TASK OBJECTIVE >>
Your answer should consist only of the lines below from the one with "- Downloadable summary reports" through the one with "- Summary completion notifications", copied exactly.

Data excerpts
+++
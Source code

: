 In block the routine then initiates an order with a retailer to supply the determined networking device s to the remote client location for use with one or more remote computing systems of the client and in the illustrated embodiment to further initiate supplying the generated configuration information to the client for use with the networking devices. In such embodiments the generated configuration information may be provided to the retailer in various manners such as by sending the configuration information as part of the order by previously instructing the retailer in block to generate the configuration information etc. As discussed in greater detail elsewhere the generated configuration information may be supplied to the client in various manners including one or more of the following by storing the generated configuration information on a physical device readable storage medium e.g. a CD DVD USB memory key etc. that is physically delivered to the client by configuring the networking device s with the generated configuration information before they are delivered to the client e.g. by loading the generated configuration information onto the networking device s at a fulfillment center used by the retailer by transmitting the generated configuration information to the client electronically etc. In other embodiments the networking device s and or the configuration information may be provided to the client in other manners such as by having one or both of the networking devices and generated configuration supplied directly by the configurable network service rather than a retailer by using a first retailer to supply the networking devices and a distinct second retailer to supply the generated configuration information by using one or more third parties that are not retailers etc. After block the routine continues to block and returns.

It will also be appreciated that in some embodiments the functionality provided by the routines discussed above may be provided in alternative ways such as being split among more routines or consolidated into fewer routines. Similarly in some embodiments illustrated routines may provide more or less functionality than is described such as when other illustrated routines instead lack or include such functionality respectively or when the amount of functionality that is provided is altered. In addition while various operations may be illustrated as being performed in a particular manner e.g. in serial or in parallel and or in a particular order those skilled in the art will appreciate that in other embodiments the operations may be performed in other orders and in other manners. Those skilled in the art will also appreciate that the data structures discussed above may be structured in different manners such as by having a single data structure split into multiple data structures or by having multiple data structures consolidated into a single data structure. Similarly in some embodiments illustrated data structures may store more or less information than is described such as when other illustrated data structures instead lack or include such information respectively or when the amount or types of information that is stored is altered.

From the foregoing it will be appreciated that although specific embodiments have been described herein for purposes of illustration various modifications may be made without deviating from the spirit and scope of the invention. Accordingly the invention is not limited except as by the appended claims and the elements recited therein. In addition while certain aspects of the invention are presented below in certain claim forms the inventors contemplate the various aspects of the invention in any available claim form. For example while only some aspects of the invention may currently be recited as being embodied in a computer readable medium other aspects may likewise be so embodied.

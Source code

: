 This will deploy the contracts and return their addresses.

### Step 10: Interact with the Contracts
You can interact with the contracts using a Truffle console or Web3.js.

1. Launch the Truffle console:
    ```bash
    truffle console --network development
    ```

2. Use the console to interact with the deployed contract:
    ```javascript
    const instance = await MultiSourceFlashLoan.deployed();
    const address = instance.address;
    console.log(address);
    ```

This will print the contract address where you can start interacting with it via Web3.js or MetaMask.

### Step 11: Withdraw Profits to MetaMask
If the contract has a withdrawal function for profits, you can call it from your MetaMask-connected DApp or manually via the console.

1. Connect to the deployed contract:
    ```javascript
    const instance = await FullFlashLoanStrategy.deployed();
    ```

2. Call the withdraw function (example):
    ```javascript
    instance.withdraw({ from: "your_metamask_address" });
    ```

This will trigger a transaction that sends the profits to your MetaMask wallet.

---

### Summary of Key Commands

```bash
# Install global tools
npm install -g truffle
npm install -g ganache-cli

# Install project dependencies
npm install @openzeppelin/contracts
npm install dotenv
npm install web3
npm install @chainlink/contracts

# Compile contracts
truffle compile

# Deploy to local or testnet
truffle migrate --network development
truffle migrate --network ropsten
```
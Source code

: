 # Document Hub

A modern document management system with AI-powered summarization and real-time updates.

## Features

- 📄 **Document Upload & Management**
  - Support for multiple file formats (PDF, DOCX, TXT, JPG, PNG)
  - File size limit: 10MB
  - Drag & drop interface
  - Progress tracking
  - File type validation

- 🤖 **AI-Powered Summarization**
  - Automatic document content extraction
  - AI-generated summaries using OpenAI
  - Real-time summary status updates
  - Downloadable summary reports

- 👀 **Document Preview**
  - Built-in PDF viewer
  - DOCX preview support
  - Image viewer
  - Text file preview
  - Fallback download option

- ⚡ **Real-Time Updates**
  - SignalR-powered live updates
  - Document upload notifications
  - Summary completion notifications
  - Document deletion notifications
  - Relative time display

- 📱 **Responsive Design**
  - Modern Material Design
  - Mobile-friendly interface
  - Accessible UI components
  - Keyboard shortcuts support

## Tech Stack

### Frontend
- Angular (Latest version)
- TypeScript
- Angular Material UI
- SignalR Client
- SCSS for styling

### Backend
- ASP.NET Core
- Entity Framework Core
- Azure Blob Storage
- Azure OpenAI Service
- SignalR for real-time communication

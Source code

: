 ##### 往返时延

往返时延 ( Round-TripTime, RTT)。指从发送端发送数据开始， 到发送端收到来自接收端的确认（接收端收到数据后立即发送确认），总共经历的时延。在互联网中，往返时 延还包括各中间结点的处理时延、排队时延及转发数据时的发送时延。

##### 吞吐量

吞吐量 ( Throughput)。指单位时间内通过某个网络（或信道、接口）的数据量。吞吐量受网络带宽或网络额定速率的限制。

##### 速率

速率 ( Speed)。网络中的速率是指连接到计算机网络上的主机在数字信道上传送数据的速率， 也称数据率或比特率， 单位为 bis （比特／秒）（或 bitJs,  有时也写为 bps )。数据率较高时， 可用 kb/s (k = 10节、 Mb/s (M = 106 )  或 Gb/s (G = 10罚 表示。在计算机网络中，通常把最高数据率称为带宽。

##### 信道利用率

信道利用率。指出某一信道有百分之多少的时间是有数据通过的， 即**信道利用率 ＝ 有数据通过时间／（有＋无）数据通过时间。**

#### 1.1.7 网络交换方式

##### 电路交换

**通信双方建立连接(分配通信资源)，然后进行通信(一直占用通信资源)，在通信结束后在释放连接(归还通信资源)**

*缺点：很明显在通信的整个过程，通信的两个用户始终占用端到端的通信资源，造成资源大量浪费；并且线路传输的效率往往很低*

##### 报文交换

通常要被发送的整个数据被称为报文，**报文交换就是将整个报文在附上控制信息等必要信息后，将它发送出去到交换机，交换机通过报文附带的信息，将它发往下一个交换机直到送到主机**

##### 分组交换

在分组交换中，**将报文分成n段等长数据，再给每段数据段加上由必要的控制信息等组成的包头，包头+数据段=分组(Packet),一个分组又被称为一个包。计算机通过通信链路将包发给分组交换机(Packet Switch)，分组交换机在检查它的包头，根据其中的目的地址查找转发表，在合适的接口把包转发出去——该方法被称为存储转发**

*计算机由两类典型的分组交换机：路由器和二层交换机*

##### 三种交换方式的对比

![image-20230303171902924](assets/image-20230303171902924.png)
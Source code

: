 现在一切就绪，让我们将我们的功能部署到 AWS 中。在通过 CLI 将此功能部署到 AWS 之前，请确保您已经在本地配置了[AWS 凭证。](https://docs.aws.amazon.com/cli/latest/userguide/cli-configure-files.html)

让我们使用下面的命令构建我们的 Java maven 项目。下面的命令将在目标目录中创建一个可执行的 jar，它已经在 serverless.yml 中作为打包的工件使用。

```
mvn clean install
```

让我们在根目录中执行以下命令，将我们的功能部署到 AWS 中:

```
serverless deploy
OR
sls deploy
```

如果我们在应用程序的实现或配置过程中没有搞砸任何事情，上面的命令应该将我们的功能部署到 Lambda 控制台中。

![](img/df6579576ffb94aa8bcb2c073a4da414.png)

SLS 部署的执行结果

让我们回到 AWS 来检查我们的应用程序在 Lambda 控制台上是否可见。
+++
WRITTEN REPLY >>
  - Downloadable summary reports

- 👀 **Document Preview**
  - Built-in PDF viewer
  - DOCX preview support
  - Image viewer
  - Text file preview
  - Fallback download option

- ⚡ **Real-Time Updates**
  - SignalR-powered live updates
  - Document upload notifications
  - Summary completion notifications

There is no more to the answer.